I nod.
“You can spend the night here, spend the night at my place, or I can get you a room at one of the resorts if they have any vacancies.”
I look around at the party and doubt there’s much sleep to be found here, and the idea of going to a hotel alone scares me. “I’ll go with you.” The words are out of my mouth before I have time to think them through any further.
“Make yourself at home. I’m going to grab a quick shower, unless you want to go first.”
“Go ahead.” I’m too nervous to do much of anything right now.
“I won’t be long.”
“Take your time.”
He disappears down the hallway, leaving me alone in the living room that shares an open floor space with his kitchen. I don’t know what I was expecting, but it’s decent. Could use some décor and a little cleaning, but if the place was pristine, I might be scared he was going to hack me into pieces.

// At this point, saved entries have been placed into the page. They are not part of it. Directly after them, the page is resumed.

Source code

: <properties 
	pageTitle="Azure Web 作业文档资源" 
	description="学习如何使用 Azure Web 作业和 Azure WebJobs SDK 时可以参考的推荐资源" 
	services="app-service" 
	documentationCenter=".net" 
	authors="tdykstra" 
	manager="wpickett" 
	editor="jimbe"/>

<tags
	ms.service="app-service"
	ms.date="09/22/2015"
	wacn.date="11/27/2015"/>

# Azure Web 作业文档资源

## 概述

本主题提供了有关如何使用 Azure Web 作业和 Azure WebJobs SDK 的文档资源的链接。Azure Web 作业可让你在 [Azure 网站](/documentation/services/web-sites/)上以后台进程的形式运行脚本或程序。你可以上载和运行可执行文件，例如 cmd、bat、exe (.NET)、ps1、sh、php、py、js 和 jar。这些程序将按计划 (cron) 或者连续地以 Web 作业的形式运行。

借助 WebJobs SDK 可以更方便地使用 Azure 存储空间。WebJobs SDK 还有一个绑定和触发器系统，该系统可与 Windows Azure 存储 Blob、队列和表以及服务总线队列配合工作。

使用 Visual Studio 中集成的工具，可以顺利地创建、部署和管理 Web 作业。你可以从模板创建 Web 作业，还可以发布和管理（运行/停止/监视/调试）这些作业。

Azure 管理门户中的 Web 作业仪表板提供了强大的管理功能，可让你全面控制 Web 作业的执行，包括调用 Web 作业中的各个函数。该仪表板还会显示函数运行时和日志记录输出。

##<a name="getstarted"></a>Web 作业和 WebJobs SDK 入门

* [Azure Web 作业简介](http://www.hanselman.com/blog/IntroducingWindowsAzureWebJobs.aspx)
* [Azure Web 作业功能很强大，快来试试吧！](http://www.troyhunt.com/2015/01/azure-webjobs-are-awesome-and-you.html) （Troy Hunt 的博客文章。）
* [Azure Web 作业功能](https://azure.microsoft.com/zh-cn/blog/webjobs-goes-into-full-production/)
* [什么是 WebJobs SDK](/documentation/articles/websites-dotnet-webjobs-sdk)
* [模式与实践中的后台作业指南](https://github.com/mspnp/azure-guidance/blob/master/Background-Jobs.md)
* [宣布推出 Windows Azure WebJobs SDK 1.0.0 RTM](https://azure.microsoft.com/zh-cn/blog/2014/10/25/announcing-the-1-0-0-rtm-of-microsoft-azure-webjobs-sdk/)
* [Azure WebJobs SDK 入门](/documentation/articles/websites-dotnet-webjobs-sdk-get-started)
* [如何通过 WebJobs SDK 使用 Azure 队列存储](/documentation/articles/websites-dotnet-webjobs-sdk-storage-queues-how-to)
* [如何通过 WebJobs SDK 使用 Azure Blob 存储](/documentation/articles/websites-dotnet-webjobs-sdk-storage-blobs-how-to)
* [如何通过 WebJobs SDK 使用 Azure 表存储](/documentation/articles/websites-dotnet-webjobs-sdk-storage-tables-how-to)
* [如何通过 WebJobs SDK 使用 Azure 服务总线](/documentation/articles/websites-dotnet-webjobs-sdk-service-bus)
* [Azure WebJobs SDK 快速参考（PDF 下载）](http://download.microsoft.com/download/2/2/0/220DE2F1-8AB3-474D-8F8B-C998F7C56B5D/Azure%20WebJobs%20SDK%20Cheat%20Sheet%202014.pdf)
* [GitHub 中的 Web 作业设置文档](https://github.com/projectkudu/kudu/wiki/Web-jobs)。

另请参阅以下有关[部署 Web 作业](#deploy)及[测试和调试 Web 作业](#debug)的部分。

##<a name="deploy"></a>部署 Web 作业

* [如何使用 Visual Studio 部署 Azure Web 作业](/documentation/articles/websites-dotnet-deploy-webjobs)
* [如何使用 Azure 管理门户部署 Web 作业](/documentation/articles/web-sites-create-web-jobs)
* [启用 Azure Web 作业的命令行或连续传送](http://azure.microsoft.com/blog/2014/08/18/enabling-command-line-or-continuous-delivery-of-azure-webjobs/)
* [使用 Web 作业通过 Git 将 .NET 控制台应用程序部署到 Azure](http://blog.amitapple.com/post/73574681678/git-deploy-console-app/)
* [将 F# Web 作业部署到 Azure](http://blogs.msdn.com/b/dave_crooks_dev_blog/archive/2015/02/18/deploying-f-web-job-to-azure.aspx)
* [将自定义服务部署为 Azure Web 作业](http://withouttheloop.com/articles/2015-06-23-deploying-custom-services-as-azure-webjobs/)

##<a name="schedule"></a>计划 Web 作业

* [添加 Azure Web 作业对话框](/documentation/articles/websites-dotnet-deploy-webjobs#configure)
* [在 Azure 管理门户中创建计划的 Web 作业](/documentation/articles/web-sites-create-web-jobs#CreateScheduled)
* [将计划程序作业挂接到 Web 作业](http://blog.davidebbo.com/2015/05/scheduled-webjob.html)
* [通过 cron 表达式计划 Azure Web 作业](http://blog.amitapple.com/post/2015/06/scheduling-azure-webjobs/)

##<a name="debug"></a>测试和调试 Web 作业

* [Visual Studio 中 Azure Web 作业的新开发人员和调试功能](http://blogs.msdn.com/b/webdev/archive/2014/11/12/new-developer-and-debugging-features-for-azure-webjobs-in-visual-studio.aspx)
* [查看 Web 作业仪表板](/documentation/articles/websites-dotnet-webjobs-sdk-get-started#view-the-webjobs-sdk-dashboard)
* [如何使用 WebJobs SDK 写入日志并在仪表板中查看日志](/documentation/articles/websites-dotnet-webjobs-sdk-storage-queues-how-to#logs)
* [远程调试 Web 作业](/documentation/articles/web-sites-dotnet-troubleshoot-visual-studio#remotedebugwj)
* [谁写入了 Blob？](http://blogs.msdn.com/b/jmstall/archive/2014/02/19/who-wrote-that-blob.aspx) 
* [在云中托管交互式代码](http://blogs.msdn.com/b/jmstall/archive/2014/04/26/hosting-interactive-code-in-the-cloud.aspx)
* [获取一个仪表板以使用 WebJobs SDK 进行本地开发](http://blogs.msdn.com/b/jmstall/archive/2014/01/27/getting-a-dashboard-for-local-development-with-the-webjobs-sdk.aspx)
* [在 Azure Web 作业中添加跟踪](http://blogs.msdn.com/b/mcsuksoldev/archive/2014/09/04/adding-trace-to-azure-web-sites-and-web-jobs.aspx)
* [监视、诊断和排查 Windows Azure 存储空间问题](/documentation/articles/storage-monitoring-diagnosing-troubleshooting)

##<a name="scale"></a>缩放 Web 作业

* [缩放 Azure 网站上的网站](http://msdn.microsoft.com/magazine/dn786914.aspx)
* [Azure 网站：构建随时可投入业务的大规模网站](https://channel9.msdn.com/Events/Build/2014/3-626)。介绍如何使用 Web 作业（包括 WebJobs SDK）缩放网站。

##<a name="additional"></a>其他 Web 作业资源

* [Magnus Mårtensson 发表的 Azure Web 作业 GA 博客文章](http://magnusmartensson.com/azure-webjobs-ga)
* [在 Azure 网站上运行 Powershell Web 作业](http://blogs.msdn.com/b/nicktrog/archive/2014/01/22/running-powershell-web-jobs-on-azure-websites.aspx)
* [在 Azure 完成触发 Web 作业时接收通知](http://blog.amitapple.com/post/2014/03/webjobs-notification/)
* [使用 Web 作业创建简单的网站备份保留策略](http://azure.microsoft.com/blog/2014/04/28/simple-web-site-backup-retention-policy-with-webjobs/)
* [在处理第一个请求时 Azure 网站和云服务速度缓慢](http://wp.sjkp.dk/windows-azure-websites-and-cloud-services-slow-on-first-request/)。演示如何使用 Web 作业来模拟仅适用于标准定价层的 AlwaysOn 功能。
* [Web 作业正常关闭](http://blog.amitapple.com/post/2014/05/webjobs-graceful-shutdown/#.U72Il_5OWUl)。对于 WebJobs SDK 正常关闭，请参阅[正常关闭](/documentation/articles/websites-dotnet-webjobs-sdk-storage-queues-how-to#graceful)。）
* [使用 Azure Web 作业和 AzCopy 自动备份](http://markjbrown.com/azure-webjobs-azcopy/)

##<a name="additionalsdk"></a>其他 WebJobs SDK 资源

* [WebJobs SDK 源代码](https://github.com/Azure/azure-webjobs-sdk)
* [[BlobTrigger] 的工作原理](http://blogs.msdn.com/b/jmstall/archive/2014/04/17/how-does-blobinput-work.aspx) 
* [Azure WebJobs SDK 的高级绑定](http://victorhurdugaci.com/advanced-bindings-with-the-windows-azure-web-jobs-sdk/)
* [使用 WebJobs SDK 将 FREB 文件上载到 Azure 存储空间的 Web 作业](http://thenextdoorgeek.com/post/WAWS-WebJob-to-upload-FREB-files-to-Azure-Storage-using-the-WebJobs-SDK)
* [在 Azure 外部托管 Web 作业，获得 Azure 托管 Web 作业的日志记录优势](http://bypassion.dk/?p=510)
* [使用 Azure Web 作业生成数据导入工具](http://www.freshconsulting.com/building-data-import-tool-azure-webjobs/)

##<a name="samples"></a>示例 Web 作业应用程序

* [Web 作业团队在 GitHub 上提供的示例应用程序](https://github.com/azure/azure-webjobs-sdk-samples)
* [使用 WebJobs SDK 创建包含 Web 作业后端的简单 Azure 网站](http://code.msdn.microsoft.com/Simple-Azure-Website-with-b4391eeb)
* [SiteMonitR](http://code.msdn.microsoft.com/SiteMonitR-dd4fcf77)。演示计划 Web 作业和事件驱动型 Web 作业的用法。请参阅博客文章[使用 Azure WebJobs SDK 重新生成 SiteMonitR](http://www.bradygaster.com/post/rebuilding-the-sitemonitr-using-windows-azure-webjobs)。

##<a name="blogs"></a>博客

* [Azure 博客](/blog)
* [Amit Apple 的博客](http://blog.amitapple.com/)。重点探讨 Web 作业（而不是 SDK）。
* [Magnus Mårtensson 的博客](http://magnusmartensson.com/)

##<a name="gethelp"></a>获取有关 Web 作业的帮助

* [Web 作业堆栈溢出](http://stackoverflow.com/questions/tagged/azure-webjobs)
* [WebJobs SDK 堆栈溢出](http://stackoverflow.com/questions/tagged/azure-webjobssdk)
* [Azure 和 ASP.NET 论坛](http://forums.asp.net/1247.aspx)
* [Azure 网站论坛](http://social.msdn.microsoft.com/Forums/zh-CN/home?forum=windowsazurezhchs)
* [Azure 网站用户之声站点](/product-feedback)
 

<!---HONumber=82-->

I’m not stupid and know that Kevlar and the club he’s in is dangerous, but when I’m with him, he makes me feel…safe.
I shuffle around his living space, trying to get a sense of who he is outside of being a biker and owning a tattoo shop. I know he’s the kind of guy who rescues a damsel in distress, but I find myself curious about him.
Does he have a girlfriend? Has he been married before? Does he have any kids?
There’s half of a sandwich that could pass as a fossil by the looks of how long it’s been sitting on the coffee table next to a stack of takeout napkins and tattoo magazines. Over the big TV hanging on the wall with a bunch of cords hanging behind it sits a shelf with nothing on it but a helmet with a bunch of stickers on it and a model of a Harley Davidson motorcycle.
The TV is set to the homepage of a streaming service. The trailer to some horror movie keeps playing on a loop, but the sound is muted. The remote to the TV is sticking out between the couch cushions of his brown leather sofa. On the kitchen counter sits a stack of mail and a lemon-scented spray bottle of kitchen cleaner.
I open his fridge, wondering what the contents will tell me about him. I smirk at the stacks of yogurt containers. He has some basic items. Cheese, eggs, bacon, a bag of bagels. No veggies and no fruit. A couple of cans of beer and an open energy drink.
I shut the fridge door, noticing a sticky note on the freezer door that reads: Get milk and trash bags, in a messy scrawl inked in black marker.
There’s a stray sock by the front door next to his shoe rack that holds boots, sneakers, and slides. He has one picture on the wall. A silhouette print of a motorcycle and the rider on the beach at sunset.
I smile at the image, imagining its him behind the clubhouse.
The window behind his couch overlooks the street below.
Kevlar returns freshly showered, dressed in a pair of black athletic shorts with white stripes down the sides. No shirt.
I swallow.
Hard.
He’s hot.
Hotter than hot.
Sexy.
All bad boy.
All muscled.
All biker.
Chapter Five
Kevlar
“Your bags are sitting at the foot of my bed. Towels are in the hall closet. Should be plenty of hot water.”